Agent / investor pros and cons

5 Replies

Hi BP Family ! it's been a while, I hope everything is going well for everyone . I was just curious how having your real estate license influenced you're investing. Is the trade off between liability and access worth it?. Have you found that being able to submit offers on your own and not have to wait on an agent advantageous? Has being an agent enabled you to take advantage of more opportunities increase your net worthas opposed to just being an investor? As you can see im considering getting in the business but want to get some insight from someone who has been able to take full advantage of both sides of the coin. Thanks! Talk to you soon.

@Ramon Moreno , for about 10 years I invested without a license, always thinking that I didn't have time to take the class and it would be a bigger liability to deal with paperwork when I could be doing more deals. 

Fast forward to 2017, and now that I have a license I regret not getting it sooner. If you're a flipper, the sheer savings of buying and selling far out weigh any extra hassle you go through. As a wholesaler, it makes the argument that you're brokering a deal without a license a mute point. The ability to run comps whenever you want is really sweet. I'd go with an investor focused realty to hold your license as opposed to the big name companies. This allows you to keep your costs down and keep more of your commissions.

Not to mention the extra income stream of helping friends and family with listing their houses for sale. Selling is easy - take pictures, throw it up on the MLS and let the other agents bring you buyers.

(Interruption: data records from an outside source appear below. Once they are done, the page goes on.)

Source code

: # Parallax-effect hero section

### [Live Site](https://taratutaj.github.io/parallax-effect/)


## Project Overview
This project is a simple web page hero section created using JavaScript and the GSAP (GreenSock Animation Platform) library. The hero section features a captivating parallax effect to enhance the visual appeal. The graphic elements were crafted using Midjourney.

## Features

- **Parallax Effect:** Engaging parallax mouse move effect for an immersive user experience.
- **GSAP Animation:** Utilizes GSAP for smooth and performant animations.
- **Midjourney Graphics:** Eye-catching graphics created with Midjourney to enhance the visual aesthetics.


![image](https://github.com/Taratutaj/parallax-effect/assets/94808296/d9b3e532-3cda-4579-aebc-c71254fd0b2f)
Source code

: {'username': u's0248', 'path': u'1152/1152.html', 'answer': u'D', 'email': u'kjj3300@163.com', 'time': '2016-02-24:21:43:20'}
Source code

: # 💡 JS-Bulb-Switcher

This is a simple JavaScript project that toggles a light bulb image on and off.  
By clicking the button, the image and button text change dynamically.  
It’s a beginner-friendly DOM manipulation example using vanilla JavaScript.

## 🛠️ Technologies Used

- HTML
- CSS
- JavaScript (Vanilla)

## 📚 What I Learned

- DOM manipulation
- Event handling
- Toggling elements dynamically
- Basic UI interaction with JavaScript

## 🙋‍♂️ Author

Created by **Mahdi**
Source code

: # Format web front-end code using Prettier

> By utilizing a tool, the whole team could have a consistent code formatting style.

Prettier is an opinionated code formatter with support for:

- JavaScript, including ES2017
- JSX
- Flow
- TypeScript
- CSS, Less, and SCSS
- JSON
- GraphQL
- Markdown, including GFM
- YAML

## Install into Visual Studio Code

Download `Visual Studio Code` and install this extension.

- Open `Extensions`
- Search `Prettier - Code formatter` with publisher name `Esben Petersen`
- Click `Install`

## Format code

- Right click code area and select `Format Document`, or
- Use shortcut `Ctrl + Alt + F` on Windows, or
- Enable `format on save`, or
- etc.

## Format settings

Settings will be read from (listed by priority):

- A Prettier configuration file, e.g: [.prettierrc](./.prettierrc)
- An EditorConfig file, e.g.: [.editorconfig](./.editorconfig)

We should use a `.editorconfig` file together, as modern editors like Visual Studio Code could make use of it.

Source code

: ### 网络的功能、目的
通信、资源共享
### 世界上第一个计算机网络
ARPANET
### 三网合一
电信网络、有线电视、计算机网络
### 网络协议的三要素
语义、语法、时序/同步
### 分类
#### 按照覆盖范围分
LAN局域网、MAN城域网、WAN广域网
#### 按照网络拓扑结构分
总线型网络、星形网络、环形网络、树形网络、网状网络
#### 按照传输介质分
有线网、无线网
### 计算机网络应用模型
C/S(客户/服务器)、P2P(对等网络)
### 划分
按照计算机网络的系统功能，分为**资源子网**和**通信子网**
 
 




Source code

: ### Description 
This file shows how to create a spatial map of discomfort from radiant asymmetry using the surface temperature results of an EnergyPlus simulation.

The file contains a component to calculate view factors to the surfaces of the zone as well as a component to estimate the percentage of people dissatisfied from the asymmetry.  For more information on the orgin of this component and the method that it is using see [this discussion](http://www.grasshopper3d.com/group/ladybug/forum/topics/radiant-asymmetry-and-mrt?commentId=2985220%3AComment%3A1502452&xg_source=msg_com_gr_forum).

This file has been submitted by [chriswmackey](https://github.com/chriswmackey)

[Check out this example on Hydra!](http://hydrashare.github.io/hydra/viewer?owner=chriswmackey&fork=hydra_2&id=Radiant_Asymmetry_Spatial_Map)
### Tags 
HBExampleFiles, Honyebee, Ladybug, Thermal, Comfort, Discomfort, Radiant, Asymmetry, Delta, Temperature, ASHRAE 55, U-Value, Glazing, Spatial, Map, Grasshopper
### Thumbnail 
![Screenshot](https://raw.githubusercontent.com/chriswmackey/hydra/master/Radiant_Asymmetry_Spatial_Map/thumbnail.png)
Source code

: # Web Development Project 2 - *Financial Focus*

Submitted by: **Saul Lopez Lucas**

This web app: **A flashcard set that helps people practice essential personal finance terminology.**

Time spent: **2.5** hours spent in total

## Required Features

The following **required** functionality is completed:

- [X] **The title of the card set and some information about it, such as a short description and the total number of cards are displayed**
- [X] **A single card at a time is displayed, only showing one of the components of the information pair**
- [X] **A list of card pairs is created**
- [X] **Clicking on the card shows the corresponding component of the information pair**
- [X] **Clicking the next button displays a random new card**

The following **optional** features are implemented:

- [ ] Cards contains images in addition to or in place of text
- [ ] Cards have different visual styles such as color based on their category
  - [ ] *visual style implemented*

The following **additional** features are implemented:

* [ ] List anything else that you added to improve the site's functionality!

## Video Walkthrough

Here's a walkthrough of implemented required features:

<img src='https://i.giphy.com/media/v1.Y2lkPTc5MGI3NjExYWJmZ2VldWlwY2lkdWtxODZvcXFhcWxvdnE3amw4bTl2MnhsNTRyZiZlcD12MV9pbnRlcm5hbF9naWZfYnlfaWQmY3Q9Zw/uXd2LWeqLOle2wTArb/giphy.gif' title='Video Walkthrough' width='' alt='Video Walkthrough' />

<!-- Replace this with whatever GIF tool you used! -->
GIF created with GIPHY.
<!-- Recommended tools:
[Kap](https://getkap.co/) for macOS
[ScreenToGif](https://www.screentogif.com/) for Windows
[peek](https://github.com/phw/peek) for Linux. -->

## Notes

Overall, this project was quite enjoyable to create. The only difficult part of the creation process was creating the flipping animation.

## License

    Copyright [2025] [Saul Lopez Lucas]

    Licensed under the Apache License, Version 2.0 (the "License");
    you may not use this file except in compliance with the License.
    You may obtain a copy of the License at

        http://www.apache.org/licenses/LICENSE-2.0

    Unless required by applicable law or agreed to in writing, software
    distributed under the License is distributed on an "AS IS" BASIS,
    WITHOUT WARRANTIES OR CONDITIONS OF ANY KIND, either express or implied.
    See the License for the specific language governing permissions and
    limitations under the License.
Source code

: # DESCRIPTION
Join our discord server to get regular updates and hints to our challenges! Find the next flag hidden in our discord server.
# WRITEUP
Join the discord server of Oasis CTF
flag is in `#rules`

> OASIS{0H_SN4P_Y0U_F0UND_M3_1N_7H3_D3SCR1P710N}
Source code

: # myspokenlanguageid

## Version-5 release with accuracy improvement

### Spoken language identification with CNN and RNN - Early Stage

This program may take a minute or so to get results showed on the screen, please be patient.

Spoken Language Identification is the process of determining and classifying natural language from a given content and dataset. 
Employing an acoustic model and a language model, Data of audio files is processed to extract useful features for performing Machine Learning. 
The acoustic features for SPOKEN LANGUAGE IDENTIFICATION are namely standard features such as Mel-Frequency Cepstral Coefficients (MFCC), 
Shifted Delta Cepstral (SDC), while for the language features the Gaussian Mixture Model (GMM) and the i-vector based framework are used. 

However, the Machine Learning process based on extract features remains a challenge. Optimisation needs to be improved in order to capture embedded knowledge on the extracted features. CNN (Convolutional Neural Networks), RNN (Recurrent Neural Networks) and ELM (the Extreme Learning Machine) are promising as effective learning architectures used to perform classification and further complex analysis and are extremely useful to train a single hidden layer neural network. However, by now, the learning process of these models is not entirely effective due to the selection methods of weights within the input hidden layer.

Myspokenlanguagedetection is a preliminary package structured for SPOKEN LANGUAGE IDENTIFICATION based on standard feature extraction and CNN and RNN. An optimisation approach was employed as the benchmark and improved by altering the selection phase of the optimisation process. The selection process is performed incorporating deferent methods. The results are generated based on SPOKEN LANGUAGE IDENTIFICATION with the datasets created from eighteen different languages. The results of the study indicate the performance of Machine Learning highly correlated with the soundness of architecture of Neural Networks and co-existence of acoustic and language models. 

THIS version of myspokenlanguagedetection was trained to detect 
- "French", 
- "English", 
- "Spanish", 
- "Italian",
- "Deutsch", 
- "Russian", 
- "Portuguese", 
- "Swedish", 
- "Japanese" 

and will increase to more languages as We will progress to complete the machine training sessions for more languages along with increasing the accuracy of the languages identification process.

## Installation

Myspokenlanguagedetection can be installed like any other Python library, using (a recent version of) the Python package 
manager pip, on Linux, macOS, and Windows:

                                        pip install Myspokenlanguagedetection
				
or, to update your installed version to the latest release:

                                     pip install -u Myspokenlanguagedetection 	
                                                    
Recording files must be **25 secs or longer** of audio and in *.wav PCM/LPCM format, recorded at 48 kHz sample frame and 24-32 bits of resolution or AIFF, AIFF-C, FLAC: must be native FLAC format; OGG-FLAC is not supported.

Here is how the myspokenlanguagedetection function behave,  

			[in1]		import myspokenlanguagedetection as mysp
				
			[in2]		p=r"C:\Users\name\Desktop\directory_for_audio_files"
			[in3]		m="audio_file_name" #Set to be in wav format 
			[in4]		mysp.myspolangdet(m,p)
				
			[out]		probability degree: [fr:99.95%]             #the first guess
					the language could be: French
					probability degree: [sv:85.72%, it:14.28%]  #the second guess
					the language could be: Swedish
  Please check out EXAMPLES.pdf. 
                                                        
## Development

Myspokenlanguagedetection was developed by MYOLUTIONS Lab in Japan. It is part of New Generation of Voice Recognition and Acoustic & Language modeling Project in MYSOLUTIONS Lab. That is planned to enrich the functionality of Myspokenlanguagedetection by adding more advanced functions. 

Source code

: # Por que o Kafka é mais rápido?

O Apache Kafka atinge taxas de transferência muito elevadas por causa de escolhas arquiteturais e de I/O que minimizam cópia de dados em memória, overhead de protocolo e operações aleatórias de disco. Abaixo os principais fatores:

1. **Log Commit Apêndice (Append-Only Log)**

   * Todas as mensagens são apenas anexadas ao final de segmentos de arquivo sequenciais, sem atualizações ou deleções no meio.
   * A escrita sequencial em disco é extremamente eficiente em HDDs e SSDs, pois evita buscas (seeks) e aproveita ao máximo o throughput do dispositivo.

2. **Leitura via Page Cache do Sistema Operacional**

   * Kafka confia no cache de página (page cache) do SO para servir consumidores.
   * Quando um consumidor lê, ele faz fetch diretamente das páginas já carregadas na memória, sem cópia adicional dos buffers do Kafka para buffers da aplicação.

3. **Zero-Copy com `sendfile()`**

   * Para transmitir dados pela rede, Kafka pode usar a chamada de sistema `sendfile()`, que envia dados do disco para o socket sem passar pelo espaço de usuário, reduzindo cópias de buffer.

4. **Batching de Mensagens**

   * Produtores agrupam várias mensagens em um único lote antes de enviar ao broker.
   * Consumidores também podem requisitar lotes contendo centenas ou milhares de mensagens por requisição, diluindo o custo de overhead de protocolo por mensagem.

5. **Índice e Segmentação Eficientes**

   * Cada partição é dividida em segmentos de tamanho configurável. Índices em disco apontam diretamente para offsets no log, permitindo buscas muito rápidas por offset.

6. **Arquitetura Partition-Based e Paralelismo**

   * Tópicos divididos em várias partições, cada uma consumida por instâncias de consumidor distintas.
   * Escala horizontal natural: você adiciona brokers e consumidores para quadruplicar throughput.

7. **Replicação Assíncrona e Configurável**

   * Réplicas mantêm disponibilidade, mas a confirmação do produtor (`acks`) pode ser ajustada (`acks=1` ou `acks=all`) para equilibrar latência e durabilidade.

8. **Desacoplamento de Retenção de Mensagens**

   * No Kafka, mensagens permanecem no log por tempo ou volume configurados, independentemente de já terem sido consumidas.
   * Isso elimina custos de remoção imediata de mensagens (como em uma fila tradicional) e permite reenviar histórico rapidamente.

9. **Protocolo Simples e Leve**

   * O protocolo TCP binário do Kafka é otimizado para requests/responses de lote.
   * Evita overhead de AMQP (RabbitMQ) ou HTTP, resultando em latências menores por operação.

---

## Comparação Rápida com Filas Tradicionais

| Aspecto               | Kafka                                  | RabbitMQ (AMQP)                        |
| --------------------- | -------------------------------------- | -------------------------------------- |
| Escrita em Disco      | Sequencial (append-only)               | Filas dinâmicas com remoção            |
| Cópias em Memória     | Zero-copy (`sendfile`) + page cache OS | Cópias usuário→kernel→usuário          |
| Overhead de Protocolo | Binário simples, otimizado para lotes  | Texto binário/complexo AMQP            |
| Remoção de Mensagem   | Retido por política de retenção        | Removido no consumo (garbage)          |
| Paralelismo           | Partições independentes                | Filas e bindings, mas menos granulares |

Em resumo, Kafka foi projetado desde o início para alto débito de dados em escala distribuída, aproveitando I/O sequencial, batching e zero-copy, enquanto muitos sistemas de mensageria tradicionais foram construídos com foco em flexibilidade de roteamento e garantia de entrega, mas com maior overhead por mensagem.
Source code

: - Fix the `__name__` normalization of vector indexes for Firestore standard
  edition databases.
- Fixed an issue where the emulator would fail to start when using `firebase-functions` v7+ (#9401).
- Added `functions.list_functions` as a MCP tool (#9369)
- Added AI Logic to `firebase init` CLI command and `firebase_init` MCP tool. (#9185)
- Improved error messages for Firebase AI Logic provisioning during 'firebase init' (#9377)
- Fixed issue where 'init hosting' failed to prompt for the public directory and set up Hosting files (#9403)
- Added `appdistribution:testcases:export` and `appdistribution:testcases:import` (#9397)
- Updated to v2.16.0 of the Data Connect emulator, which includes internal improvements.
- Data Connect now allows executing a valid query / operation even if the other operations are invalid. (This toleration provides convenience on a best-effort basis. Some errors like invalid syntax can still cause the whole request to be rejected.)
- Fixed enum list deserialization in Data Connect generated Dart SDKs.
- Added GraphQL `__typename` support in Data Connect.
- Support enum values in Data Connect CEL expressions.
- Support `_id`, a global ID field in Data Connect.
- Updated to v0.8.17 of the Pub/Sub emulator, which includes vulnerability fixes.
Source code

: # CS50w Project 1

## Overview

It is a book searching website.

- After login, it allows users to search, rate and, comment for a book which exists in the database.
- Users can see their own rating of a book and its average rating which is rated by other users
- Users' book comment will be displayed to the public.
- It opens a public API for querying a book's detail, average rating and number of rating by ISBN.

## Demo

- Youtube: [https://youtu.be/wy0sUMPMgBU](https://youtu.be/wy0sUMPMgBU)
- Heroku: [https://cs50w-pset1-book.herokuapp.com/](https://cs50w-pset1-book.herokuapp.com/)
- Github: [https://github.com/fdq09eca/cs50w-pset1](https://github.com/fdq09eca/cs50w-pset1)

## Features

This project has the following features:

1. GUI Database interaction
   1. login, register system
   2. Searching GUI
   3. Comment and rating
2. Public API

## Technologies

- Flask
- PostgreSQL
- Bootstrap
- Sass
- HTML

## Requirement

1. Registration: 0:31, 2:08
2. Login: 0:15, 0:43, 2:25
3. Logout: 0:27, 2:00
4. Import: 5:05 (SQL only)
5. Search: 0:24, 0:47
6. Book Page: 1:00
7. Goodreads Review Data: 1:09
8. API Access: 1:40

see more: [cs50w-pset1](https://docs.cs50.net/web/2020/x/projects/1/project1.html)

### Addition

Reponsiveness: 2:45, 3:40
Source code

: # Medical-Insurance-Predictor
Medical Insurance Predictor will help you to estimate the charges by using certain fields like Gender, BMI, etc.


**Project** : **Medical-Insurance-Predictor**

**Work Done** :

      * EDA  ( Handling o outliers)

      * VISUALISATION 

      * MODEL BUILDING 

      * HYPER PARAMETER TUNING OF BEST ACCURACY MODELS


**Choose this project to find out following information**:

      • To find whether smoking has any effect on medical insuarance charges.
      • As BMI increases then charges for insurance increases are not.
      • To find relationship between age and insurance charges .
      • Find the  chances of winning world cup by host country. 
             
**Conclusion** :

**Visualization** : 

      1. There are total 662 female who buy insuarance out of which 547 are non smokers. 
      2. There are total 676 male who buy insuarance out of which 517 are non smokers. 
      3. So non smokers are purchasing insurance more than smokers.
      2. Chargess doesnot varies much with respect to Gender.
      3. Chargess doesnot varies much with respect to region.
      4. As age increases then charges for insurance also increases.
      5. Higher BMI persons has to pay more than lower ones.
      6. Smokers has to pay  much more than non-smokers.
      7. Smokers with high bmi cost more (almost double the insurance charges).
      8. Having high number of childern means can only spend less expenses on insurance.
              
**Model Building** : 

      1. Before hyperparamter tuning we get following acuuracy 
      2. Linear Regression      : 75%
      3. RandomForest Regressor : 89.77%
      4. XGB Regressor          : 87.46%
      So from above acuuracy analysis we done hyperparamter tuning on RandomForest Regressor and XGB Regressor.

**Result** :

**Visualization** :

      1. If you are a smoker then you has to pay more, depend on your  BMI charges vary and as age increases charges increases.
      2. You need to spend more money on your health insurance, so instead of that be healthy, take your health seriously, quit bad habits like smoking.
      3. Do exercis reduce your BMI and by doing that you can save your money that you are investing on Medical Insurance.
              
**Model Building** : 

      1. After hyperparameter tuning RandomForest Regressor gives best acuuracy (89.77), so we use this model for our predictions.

@Neil Goradia could you explain a little bit more what is an investor focused firm? I just pass my real estate test and I'm interviewing with firms in the area

If you plan on doing more than two or three deals a year you should absolutely get your license. Since getting my license I have been introduced to opportunities that I never knew existed.

@Patricia Vildozo , here in Indy the big names are FC Tucker, Century 21, Berkshire Hathaway, etc. They usually have a commission split as follows: 50% of your income goes back to them until you hit a magic number, sometimes over $1 Million in sales. There are many variations to this, but regardless it takes a while to achieve real income.

Conversely, smaller/investor friendly firms can be started by anyone after a few years being a normal agent. There are many to choose from in your local area, all of which offer better commission splits. Usually you make 80% of your commission and only have to pay back 20% to them. Plus their clientele are investors meaning while working there you get to meet a lot of potential clients and learn a lot on the investing side, which will help your business.